Arquivo | Abril, 2012

Vai uma aposta?

26 Abr

Almeida Barros e Magalhães Campos, realisaram domingo passado, pelas 4 e meia da manhã, a corrida em bicycletas, desde o Club, Campo Pequeno, Villar, Campo Alegre, rua de António Cardoso, Bellos Ares e Boavista e vice-versa. A aposta entre os dois era de 10$000 réis e a condição era que: o primeiro que desmontasse em qualquer subida, perdia.
Magalhães de Campos, na subida de Villar, quasi ao cimo, teve de desmontar, seguindo sempre Almeida Barros, que foi sempre montado. Era vigia por parte do sr. Campos, Ernesto de Magalhães e por parte do sr. Almeida Barros, o sr. Dias, que acompanharam sempre os corredores.
Juiz de partida e chegada – Vidal Oudinot, o qual entregou a quantia de 10$000 réis ao vendedor.

Retirado d’O Velocipedista(1893)

Ahh…maldita velocipedia!

23 Abr

Abilio Machado, José do Amaral, Baião, Meirelles, Mourão, Santos, Santos Vidal, irmãos Lopes e muitos outros, realisaram no domingo largos passeios, almoçando no campo, com um apetite, dizem, phenomenal. Maldita velocipedia!

Contado n’O Velocipedista (1893)

É de pequenino que se começa

17 Abr

Foi tirada tirada num estúdio do Porto, na sua primeira viagem a esta cidade, cerca de 1894, esta foto do Infante D. Manuel [futuro Rei D. Manuel II]. (Cliché da Phot.

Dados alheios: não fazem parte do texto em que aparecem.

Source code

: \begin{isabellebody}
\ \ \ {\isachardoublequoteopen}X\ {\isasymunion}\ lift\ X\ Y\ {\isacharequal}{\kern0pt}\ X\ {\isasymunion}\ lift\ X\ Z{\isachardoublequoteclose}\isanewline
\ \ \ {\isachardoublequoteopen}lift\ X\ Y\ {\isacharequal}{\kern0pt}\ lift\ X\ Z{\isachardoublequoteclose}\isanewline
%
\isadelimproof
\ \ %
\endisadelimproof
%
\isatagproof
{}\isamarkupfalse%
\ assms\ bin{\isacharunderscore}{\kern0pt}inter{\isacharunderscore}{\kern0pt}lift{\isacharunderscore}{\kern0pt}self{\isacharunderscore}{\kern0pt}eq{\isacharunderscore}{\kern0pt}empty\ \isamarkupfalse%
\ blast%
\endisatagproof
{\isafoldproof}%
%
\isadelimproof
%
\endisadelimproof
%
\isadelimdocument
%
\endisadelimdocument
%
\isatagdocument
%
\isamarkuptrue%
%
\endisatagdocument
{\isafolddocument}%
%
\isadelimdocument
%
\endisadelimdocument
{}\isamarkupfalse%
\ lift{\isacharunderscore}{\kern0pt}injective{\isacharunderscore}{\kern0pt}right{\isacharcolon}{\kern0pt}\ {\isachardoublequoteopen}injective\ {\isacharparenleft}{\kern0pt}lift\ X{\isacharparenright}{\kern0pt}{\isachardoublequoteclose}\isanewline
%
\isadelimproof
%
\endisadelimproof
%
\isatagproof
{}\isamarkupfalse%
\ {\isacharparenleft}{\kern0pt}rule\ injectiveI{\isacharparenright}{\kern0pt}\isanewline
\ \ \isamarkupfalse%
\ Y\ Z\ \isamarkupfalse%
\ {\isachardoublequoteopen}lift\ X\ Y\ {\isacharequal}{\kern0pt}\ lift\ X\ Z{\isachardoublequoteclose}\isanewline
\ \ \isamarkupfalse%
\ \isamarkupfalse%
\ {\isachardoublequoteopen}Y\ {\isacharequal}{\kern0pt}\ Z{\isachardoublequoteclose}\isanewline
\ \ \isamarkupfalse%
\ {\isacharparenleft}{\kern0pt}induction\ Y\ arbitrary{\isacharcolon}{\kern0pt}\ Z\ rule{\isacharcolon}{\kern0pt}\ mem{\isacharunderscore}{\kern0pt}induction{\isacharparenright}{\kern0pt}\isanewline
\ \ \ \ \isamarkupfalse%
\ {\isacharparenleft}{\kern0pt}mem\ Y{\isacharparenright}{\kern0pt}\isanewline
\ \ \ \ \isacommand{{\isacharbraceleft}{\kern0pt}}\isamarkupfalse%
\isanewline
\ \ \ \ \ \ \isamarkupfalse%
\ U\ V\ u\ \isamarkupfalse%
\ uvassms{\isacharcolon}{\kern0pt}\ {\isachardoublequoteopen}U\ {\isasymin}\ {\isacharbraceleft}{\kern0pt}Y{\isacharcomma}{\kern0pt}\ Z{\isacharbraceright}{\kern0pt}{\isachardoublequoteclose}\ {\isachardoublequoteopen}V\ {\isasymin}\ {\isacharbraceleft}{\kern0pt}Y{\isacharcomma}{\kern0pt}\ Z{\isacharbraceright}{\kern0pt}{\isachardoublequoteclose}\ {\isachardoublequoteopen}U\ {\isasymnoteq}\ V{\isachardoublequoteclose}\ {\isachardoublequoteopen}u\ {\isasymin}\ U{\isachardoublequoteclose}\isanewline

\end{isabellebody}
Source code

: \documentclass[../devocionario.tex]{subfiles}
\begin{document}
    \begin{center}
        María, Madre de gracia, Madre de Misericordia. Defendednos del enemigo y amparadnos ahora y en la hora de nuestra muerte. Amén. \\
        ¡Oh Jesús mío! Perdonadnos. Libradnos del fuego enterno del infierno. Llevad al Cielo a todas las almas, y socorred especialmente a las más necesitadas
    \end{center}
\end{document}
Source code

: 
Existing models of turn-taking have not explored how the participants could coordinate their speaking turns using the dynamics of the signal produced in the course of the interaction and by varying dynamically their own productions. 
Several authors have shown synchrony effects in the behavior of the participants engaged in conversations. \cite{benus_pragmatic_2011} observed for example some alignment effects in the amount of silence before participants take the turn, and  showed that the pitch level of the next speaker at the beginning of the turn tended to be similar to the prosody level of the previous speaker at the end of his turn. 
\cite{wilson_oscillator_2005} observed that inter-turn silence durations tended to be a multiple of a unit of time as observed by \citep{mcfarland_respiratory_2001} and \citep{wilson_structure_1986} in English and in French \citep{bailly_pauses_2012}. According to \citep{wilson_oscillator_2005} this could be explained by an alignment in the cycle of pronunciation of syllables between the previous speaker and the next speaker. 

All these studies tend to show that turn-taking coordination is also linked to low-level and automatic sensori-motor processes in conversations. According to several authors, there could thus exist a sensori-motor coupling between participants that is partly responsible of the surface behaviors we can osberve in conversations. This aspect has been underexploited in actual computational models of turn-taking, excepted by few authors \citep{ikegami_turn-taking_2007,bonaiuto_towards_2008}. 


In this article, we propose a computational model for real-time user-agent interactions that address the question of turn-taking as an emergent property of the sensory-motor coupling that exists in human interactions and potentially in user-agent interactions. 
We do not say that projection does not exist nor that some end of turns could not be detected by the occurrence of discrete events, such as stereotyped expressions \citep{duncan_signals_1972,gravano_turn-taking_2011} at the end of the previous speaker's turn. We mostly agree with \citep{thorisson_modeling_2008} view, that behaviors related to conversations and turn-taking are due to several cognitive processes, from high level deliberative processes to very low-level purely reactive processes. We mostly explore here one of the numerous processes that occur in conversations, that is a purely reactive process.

União – Porto)

Aqui estava já o gérmen da monarquia da bicicleta com os nossos Chefes de Estado a darem o exemplo.

Pestalozzi, o celebre pedagogo, afirmava que no brincar da creança podiam vêr-se as acções futuras do homem. Por uma subtil revivescência de inclinações ancestrais, a mecânica, esse officio dilecto aos Orleans e aos Bourbons, exercia uma seducção irresistível sobre o pequeno Infante [ D. Manuel]. As suas mãositas travessas estendiam-se, súplices, para os relógios dos dignatários e dos familiares. Nada o entretinha como vêr caminhar os ponteiros nos mostradores de ouro ou porcelana, entre os algarismos romanos, e ouvir o tic-tac isochrono dos machinismos. O relogio era o grande mysterio fascinador, perante que se dilatavam os seus olhos meditativos. Os brinquedos que o interessavam eram, sobretudo, os de movimento. E a sua curiosidade avida exigia a explicação minuciosa dos segredos que faziam caminhar os comboios sobre os tapete e gesticular os polichinellos.

Foto e texto retirados do livro de 1908 de Carlos Malheiro Dias

“Quem é o Rei de Portugal?”

Foi em Paris, mas podia ser por cá.

14 Abr

Hoje foto de Robert Doisneau.

A velocipedia militar

13 Abr

Diz uma folha de Bragança que em caçadores 3 se tem ministrado instrucção de velocipedia a todos os officiaes e praças de pret, que concorrem á gymnastica e esgrima da escola pratica de infanteria, executando-se já n’um concurso exercícios á voz com muita correcção e prontidão.
Nos exercícios de tactica applicada da companhia de guerra que concorre á escola em maio próximo vae ser applicada a velocipedia no serviço de correios e exploração.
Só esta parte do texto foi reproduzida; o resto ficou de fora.